最終更新:2016/09/06
Extension:WikiEditorは記事を編集するために必要なツール群をGUIで選択できるようにしたMediaWikiの拡張機能。MediaWiki公式サイトの原文では Enhanced Editing Toolbar と書かれていて、日本語では「改良型編集ツールバー」と呼ばれている。開発中に使われていたであろう仮名の betatoolbar という用語がしばしば環境変数名で出てくる。MediaWiki 1.18以降は標準でバンドルされていて、特に意識しなくても自動的にインストールされている。
機能そのものは存在していても、デフォルトでは有効になっていないので、初期設定では次の画像のようなちょっとしたツールバーしか表示されない。かなり前からウィキペディアを編集したことがある人にとっては懐かしいかもしれない。
改良型編集ツールバーを有効にするには、個人設定(Preferences)で個別に設定するか、LocalSettings.php ですべてのユーザーが一律に有効になるように設定する。
require_once "$IP/extensions/WikiEditor/WikiEditor.php"; # Enables use of WikiEditor by default but still allows users to disable it in preferences $wgDefaultUserOptions['usebetatoolbar'] = 1; # Enables link and table wizards by default but still allows users to disable them in preferences $wgDefaultUserOptions['usebetatoolbar-cgd'] = 1; # Displays the Preview and Changes tabs $wgDefaultUserOptions['wikieditor-preview'] = 1; # Displays the Publish and Cancel buttons on the top right side $wgDefaultUserOptions['wikieditor-publish'] = 1;
3行目は、改良型編集ツールバーを有効にする設定。編集画面の上に次の画像のようなツールバーが表示される。頻繁に使うマークアップの入力を補助してくれる他、各言語に特有の文字を挿入できたり、マークアップの記述方法を忘れた時のためのヘルプを参照できたりする。wikitable のクラスを持った表を一発で挿入してくれるのは便利。個人設定の編集タブにある「改良型編集ツールバーを有効にする」をチェックしても同様の結果を得られる。
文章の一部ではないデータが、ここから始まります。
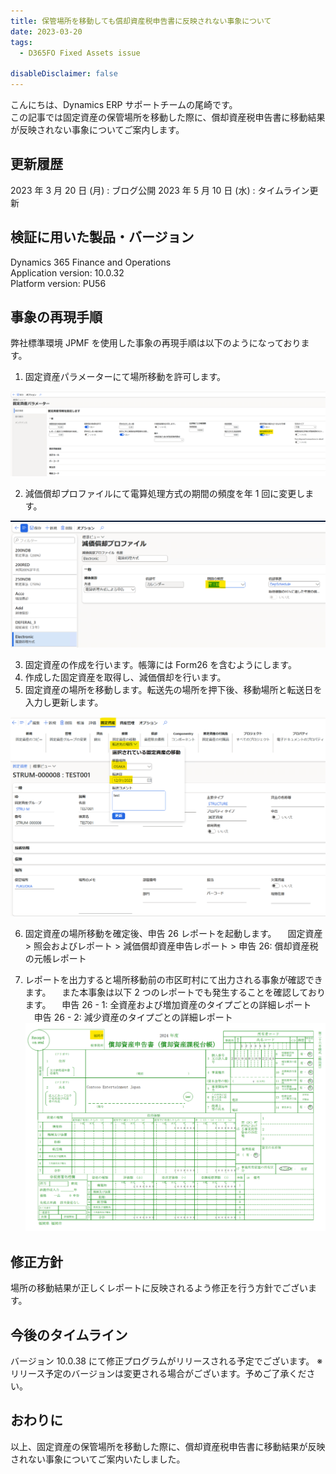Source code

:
 ```yaml
---
title: 保管場所を移動しても償却資産税申告書に反映されない事象について
date: 2023-03-20
tags:
  - D365FO Fixed Assets issue

disableDisclaimer: false
---
```


こんにちは、Dynamics ERP サポートチームの尾崎です。  
この記事では固定資産の保管場所を移動した際に、償却資産税申告書に移動結果が反映されない事象についてご案内します。

<!-- more -->

## 更新履歴
2023 年 3 月 20 日 (月) : ブログ公開
2023 年 5 月 10 日 (水) : タイムライン更新

## 検証に用いた製品・バージョン
Dynamics 365 Finance and Operations  
Application version: 10.0.32  
Platform version: PU56  


## 事象の再現手順
弊社標準環境 JPMF を使用した事象の再現手順は以下のようになっております。
1. 固定資産パラメーターにて場所移動を許可します。

![](./form26-report-fixed-asset-location-issue/form26-report-fixed-asset-location-issue1.png)

2. 減価償却プロファイルにて電算処理方式の期間の頻度を年 1 回に変更します。

![](./form26-report-fixed-asset-location-issue/form26-report-fixed-asset-location-issue2.png)

3. 固定資産の作成を行います。帳簿には Form26 を含むようにします。
4. 作成した固定資産を取得し、減価償却を行います。
5. 固定資産の場所を移動します。転送先の場所を押下後、移動場所と転送日を入力し更新します。

![](./form26-report-fixed-asset-location-issue/form26-report-fixed-asset-location-issue3.png)

6. 固定資産の場所移動を確定後、申告 26 レポートを起動します。
　固定資産 > 照会およびレポート > 減価償却資産申告レポート > 申告 26: 償却資産税の元帳レポート

7. レポートを出力すると場所移動前の市区町村にて出力される事象が確認できます。
　また本事象は以下 2 つのレポートでも発生することを確認しております。
　申告 26 - 1: 全資産および増加資産のタイプごとの詳細レポート
　申告 26 - 2: 減少資産のタイプごとの詳細レポート
![](./form26-report-fixed-asset-location-issue/form26-report-fixed-asset-location-issue4.png)


## 修正方針
場所の移動結果が正しくレポートに反映されるよう修正を行う方針でございます。

## 今後のタイムライン
バージョン 10.0.38 にて修正プログラムがリリースされる予定でございます。
※リリース予定のバージョンは変更される場合がございます。予めご了承ください。

## おわりに  
以上、固定資産の保管場所を移動した際に、償却資産税申告書に移動結果が反映されない事象についてご案内いたしました。
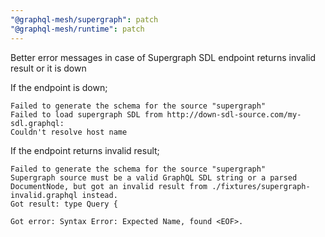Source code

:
```yaml
---
"@graphql-mesh/supergraph": patch
"@graphql-mesh/runtime": patch
---
```


Better error messages in case of Supergraph SDL endpoint returns invalid result or it is down

If the endpoint is down;
```
Failed to generate the schema for the source "supergraph"
Failed to load supergraph SDL from http://down-sdl-source.com/my-sdl.graphql:
Couldn't resolve host name
```

If the endpoint returns invalid result;
```
Failed to generate the schema for the source "supergraph"
Supergraph source must be a valid GraphQL SDL string or a parsed DocumentNode, but got an invalid result from ./fixtures/supergraph-invalid.graphql instead.
Got result: type Query {

Got error: Syntax Error: Expected Name, found <EOF>.
```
6行目は、内部リンクと外部リンクおよび表の挿入、検索と置換に関するウィザードを有効にする設定。個人設定の編集タブにある「リンクや表の挿入、および検索と置換のためのウィザードを有効にする」をチェックしても同様の結果を得られる。
なお、無効に設定すると、次の画像のように改良型編集ツールバーのアイコンが若干変わる。リンクのツールが外部リンク用のものと内部リンク用のものに分かれ、検索と置換アイコンがなくなる。
9行目は、プレビューと差分をページをリロードすることなく見られる機能を追加する設定。比較プレビュー(side-by-side preview)という名前がつけられている。改良型編集ツールバーを有効にしていれば、その上に更に次の画像のように「ウィキテキスト」「プレビュー」「差分」というタブが追加される。個人設定の編集タブにある「比較プレビューを有効にする」をチェックしても同様の結果を得られる。
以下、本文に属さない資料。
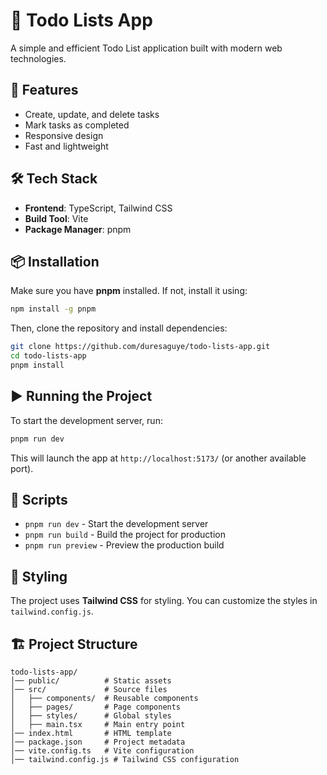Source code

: 
# 📝 Todo Lists App

A simple and efficient Todo List application built with modern web technologies.

## 🚀 Features

- Create, update, and delete tasks
- Mark tasks as completed
- Responsive design
- Fast and lightweight

## 🛠️ Tech Stack

- **Frontend**: TypeScript, Tailwind CSS
- **Build Tool**: Vite
- **Package Manager**: pnpm

## 📦 Installation

Make sure you have **pnpm** installed. If not, install it using:

```sh
npm install -g pnpm
```

Then, clone the repository and install dependencies:

```sh
git clone https://github.com/duresaguye/todo-lists-app.git
cd todo-lists-app
pnpm install
```

## ▶️ Running the Project

To start the development server, run:

```sh
pnpm run dev
```

This will launch the app at `http://localhost:5173/` (or another available port).

## 📜 Scripts

- `pnpm run dev` - Start the development server
- `pnpm run build` - Build the project for production
- `pnpm run preview` - Preview the production build

## 🎨 Styling

The project uses **Tailwind CSS** for styling. You can customize the styles in `tailwind.config.js`.

## 🏗️ Project Structure

```
todo-lists-app/
│── public/          # Static assets
│── src/             # Source files
│   ├── components/  # Reusable components
│   ├── pages/       # Page components
│   ├── styles/      # Global styles
│   ├── main.tsx     # Main entry point
│── index.html       # HTML template
│── package.json     # Project metadata
│── vite.config.ts   # Vite configuration
│── tailwind.config.js # Tailwind CSS configuration
```
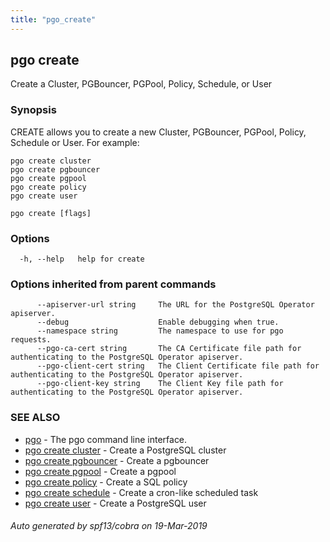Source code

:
 ```yaml
---
title: "pgo_create"
---
```

## pgo create

Create a Cluster, PGBouncer, PGPool, Policy, Schedule, or User

### Synopsis

CREATE allows you to create a new Cluster, PGBouncer, PGPool, Policy, Schedule or User. For example: 

    pgo create cluster
    pgo create pgbouncer
    pgo create pgpool
    pgo create policy
    pgo create user

```
pgo create [flags]
```

### Options

```
  -h, --help   help for create
```

### Options inherited from parent commands

```
      --apiserver-url string     The URL for the PostgreSQL Operator apiserver.
      --debug                    Enable debugging when true.
      --namespace string         The namespace to use for pgo requests.
      --pgo-ca-cert string       The CA Certificate file path for authenticating to the PostgreSQL Operator apiserver.
      --pgo-client-cert string   The Client Certificate file path for authenticating to the PostgreSQL Operator apiserver.
      --pgo-client-key string    The Client Key file path for authenticating to the PostgreSQL Operator apiserver.
```

### SEE ALSO

* [pgo](/cli/pgo/)	 - The pgo command line interface.
* [pgo create cluster](/cli/pgo_create_cluster/)	 - Create a PostgreSQL cluster
* [pgo create pgbouncer](/cli/pgo_create_pgbouncer/)	 - Create a pgbouncer 
* [pgo create pgpool](/cli/pgo_create_pgpool/)	 - Create a pgpool 
* [pgo create policy](/cli/pgo_create_policy/)	 - Create a SQL policy
* [pgo create schedule](/cli/pgo_create_schedule/)	 - Create a cron-like scheduled task
* [pgo create user](/cli/pgo_create_user/)	 - Create a PostgreSQL user

###### Auto generated by spf13/cobra on 19-Mar-2019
なお、ウィキペディア日本語版ではプロジェクトの方針として必ず1回は従前のプレビュー機能を使って自分の編集に間違いがないか確認することを推奨しているため、この機能が使えないように設定されている。
12行目は、次の画像のように、改良型編集ツールバーに「投稿」ボタンと「中止」ボタンを追加する設定。個人設定の編集タブにある「段階的投稿を有効にする」をチェックしても同様の結果を得られる。
『段階的投稿(step-by-step publishing)』の意味がよくわからないんだけど、投稿ボタンは基本的にテキスト・ボックスの下にあるものだけで十分だと思うので、使いどころはあまりないかもしれない。
上の比較プレビューと同様に、ウィキペディア日本語版では拙速な編集を防ぐ目的で最低1回はプレビューを実行してからでないと投稿できないようになっているため、この機能は使用できないように設定されている。